What the task asks
Scan the records for the string "systems"; copy each line where it occurs.

Supplied entries

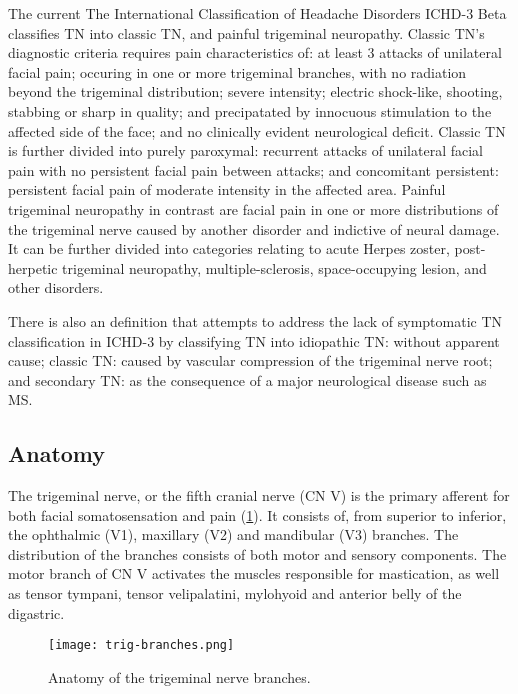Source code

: The current The International Classification of Headache Disorders ICHD-3 Beta \cite{Society2013} classifies TN into classic TN, and painful trigeminal neuropathy. 
Classic TN's diagnostic criteria requires pain characteristics of: at least 3 attacks of unilateral facial pain; occuring in one or more trigeminal branches, with no radiation beyond the trigeminal distribution; severe intensity; electric shock-like, shooting, stabbing or sharp in quality; and precipatated by innocuous stimulation to the affected side of the face; and no clinically evident neurological deficit. Classic TN is further divided into purely paroxymal: recurrent attacks of unilateral facial pain with no persistent facial pain between attacks; and concomitant persistent: persistent facial pain of moderate intensity in the affected area. 
Painful trigeminal neuropathy in contrast are facial pain in one or more distributions of the trigeminal nerve caused by another disorder and indictive of neural damage. It can be further divided into categories relating to acute Herpes zoster, post-herpetic trigeminal neuropathy, multiple-sclerosis, space-occupying lesion, and other disorders.

There is also an definition \cite{Zakrzewska2016} that attempts to address the lack of symptomatic TN classification in ICHD-3 by classifying TN into idiopathic TN: without apparent cause; classic TN: caused by vascular compression of the trigeminal nerve root; and secondary TN: as the consequence of a major neurological disease such as MS. 

\subsection{Anatomy}

The trigeminal nerve, or the fifth cranial nerve (CN V) is the primary afferent for both facial somatosensation and pain (\ref{fig:trig-branches}). It consists of, from superior to inferior, the ophthalmic (V1), maxillary (V2) and mandibular (V3) branches. The distribution of the branches consists of both motor and sensory components. The motor branch of CN V activates the muscles responsible for mastication, as well as tensor tympani, tensor velipalatini, mylohyoid and anterior belly of the digastric. 

 \begin{figure}[ht]
 \texttt{[image: trig-branches.png]}
 \centering
 \caption{Anatomy of the trigeminal nerve branches.} 
 \label{fig:trig-branches} 
 \end{figure}
 

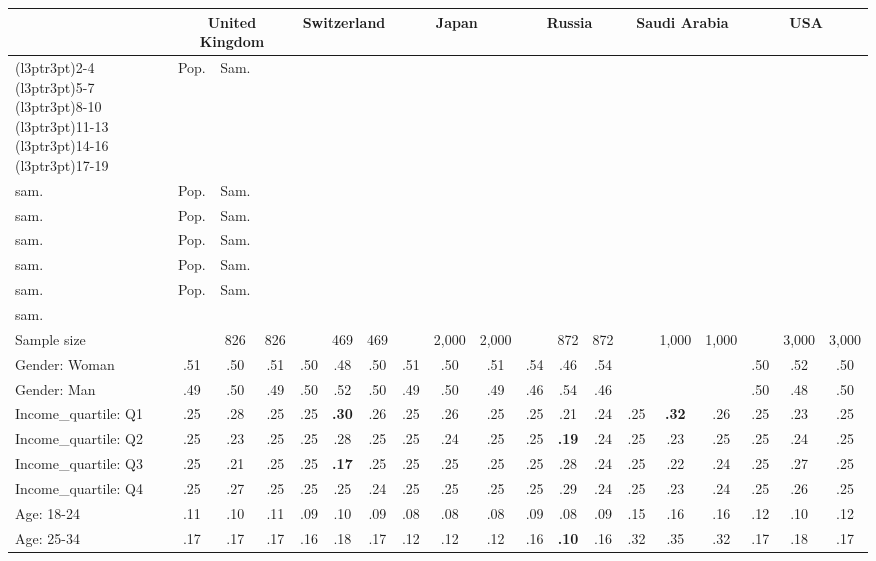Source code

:
\begin{tabular}[t]{lcccccccccccccccccc}
\toprule
\multicolumn{1}{c}{} & \multicolumn{3}{c}{United Kingdom} & \multicolumn{3}{c}{Switzerland} & \multicolumn{3}{c}{Japan} & \multicolumn{3}{c}{Russia} & \multicolumn{3}{c}{Saudi Arabia} & \multicolumn{3}{c}{USA} \\
\cmidrule(l{3pt}r{3pt}){2-4} \cmidrule(l{3pt}r{3pt}){5-7} \cmidrule(l{3pt}r{3pt}){8-10} \cmidrule(l{3pt}r{3pt}){11-13} \cmidrule(l{3pt}r{3pt}){14-16} \cmidrule(l{3pt}r{3pt}){17-19}
  & Pop. & Sam. & \makecell{Wght.\\sam.} & Pop. & Sam. & \makecell{Wght.\\sam.} & Pop. & Sam. & \makecell{Wght.\\sam.} & Pop. & Sam. & \makecell{Wght.\\sam.} & Pop. & Sam. & \makecell{Wght.\\sam.} & Pop. & Sam. & \makecell{Wght.\\sam.}\\
\midrule
Sample size &  & 826 & 826 &  & 469 & 469 &  & 2,000 & 2,000 &  & 872 & 872 &  & 1,000 & 1,000 &  & 3,000 & 3,000\\
\addlinespace
Gender: Woman & .51 & .50 & .51 & .50 & .48 & .50 & .51 & .50 & .51 & .54 & .46 & .54 &  &  &  & .50 & .52 & .50\\
Gender: Man & .49 & .50 & .49 & .50 & .52 & .50 & .49 & .50 & .49 & .46 & .54 & .46 &  &  &  & .50 & .48 & .50\\
\addlinespace
Income\_quartile: Q1 & .25 & .28 & .25 & .25 & \textbf{.30} & .26 & .25 & .26 & .25 & .25 & .21 & .24 & .25 & \textbf{.32} & .26 & .25 & .23 & .25\\
Income\_quartile: Q2 & .25 & .23 & .25 & .25 & .28 & .25 & .25 & .24 & .25 & .25 & \textbf{.19} & .24 & .25 & .23 & .25 & .25 & .24 & .25\\
Income\_quartile: Q3 & .25 & .21 & .25 & .25 & \textbf{.17} & .25 & .25 & .25 & .25 & .25 & .28 & .24 & .25 & .22 & .24 & .25 & .27 & .25\\
Income\_quartile: Q4 & .25 & .27 & .25 & .25 & .25 & .24 & .25 & .25 & .25 & .25 & .29 & .24 & .25 & .23 & .24 & .25 & .26 & .25\\
\addlinespace
Age: 18-24 & .11 & .10 & .11 & .09 & .10 & .09 & .08 & .08 & .08 & .09 & .08 & .09 & .15 & .16 & .16 & .12 & .10 & .12\\
Age: 25-34 & .17 & .17 & .17 & .16 & .18 & .17 & .12 & .12 & .12 & .16 & \textbf{.10} & .16 & .32 & .35 & .32 & .17 & .18 & .17\\

\end{tabular}
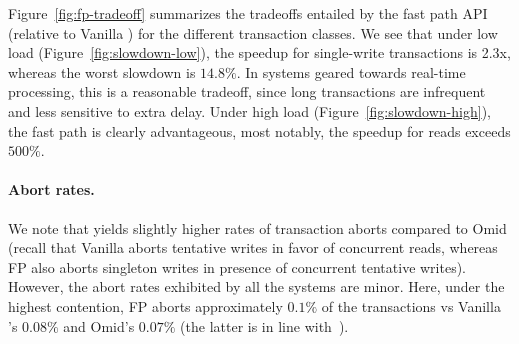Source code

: Figure~\ref{fig:fp-tradeoff} summarizes the tradeoffs entailed by the fast path API
(relative to Vanilla \sys) for the different transaction classes. 
We see that under low load (Figure~\ref{fig:slowdown-low}),
the speedup for single-write transactions is 2.3x, whereas the worst slowdown is $14.8\%$. 
In systems geared towards real-time processing, this is a reasonable tradeoff, since long transactions 
are infrequent and less sensitive to extra delay.
Under high load (Figure~\ref{fig:slowdown-high}), the fast path is clearly advantageous, most notably, the speedup for reads exceeds $500\%$.



\paragraph{Abort rates.}

We note that \sys\/ yields slightly higher rates of transaction aborts compared to Omid 
(recall that Vanilla \sys\/ aborts tentative writes in favor of concurrent reads, whereas FP \sys\/ also aborts
singleton writes in presence of concurrent tentative writes). However, the abort rates exhibited by all  
the systems are minor. Here, under the highest contention, FP \sys\/ aborts approximately $0.1\%$ 
of the transactions vs Vanilla \sys's $0.08\%$ and Omid's $0.07\%$ 
(the latter  is in line with~\cite{Omid2017}).  
\remove{
}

Output for this task
In systems geared towards real-time processing, this is a reasonable tradeoff, since long transactions 
the systems are minor. Here, under the highest contention, FP \sys\/ aborts approximately $0.1\%$ 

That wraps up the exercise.